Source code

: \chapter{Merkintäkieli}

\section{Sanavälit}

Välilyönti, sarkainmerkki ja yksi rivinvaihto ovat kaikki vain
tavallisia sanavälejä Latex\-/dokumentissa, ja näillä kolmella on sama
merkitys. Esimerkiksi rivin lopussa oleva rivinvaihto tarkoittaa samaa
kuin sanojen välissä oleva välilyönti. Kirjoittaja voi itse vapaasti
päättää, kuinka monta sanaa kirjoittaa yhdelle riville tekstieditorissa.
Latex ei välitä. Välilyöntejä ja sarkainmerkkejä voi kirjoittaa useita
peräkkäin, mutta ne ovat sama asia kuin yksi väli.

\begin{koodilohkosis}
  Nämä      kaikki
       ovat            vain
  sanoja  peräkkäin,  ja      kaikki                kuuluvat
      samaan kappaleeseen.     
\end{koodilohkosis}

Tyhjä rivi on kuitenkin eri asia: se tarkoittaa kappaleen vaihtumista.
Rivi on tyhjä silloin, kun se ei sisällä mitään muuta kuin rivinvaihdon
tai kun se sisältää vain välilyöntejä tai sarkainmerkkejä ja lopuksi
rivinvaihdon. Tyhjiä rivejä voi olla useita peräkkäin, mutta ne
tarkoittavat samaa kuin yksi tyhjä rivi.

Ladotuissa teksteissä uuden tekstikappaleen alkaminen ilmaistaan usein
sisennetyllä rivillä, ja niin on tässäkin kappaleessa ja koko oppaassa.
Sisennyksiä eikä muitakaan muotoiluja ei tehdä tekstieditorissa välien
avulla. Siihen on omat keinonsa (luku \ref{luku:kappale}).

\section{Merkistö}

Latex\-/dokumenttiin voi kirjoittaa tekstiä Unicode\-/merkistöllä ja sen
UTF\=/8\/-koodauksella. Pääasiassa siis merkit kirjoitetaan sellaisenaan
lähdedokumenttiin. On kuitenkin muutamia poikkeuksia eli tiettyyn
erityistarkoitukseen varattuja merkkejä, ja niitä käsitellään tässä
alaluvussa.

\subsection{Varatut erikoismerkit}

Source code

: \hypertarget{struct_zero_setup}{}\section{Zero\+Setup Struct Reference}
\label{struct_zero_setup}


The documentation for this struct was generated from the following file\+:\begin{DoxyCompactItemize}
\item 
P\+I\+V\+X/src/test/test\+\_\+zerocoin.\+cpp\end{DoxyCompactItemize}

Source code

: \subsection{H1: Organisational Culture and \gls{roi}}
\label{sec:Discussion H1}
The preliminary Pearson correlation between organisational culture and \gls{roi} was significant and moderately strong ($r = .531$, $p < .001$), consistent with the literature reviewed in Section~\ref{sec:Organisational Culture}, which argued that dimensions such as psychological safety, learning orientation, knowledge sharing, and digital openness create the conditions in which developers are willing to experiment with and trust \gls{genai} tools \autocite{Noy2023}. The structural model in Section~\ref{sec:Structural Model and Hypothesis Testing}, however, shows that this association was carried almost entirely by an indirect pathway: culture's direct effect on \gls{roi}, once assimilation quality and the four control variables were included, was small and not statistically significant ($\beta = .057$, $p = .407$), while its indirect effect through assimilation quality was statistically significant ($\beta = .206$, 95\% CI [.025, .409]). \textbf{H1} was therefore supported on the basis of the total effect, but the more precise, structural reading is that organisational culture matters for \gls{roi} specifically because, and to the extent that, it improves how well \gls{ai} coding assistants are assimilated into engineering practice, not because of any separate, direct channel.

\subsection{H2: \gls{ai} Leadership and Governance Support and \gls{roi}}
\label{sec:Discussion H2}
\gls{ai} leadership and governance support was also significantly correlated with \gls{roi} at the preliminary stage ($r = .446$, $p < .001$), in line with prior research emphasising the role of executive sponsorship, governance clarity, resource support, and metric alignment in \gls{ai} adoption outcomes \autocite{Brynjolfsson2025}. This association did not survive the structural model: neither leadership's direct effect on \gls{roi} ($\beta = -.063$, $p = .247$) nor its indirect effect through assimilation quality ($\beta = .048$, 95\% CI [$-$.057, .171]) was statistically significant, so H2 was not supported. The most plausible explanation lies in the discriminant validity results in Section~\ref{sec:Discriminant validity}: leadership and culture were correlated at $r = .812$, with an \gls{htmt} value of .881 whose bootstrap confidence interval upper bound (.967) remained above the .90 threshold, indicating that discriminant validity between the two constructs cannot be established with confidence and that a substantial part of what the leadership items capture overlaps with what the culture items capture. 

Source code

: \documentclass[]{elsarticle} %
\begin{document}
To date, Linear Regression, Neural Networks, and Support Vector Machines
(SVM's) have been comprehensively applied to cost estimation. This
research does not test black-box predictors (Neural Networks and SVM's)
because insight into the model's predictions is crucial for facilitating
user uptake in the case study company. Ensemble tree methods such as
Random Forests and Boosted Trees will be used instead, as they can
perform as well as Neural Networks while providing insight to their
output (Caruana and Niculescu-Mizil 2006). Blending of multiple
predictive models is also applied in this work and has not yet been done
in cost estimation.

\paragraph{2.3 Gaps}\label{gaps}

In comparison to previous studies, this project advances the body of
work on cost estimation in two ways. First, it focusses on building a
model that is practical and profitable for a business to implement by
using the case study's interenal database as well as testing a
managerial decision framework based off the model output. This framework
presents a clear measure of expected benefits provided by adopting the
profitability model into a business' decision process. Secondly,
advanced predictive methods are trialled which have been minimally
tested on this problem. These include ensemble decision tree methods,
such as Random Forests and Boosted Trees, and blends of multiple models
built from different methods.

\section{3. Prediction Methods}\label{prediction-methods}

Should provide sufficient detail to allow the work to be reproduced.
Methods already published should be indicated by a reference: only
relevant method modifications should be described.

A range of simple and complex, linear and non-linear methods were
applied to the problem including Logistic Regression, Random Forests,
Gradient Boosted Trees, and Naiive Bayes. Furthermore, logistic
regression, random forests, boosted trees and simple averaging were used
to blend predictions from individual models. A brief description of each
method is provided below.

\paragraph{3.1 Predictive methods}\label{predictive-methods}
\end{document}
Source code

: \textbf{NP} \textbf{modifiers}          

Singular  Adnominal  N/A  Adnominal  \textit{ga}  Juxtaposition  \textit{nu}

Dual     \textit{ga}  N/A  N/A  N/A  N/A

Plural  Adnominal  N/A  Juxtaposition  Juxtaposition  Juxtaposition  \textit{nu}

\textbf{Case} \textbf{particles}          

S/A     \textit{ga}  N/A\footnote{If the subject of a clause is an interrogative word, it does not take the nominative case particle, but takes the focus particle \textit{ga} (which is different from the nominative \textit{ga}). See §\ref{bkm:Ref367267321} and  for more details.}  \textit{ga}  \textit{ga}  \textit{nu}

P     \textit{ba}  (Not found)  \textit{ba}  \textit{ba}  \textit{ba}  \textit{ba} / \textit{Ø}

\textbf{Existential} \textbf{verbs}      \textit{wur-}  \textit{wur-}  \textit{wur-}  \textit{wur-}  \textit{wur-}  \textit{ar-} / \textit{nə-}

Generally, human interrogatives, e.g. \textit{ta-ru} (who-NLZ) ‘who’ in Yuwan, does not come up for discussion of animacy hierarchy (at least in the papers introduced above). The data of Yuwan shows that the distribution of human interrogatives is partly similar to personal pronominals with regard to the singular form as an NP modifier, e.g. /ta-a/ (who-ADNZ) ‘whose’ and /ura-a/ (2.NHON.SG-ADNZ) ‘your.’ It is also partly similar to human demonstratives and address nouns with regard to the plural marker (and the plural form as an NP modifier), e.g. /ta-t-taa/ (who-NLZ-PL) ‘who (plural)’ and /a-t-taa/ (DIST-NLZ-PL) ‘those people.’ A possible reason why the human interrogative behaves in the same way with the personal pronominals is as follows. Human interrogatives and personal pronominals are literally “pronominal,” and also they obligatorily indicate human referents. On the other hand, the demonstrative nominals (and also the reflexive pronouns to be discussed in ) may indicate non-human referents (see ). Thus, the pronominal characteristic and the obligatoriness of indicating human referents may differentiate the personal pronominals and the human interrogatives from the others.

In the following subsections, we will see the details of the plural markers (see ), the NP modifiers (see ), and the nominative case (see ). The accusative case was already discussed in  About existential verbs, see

What to work on:
Extract every line above containing the word "used".

Problem solution:
Random Forests and Boosted Trees will be used instead, as they can
regression, random forests, boosted trees and simple averaging were used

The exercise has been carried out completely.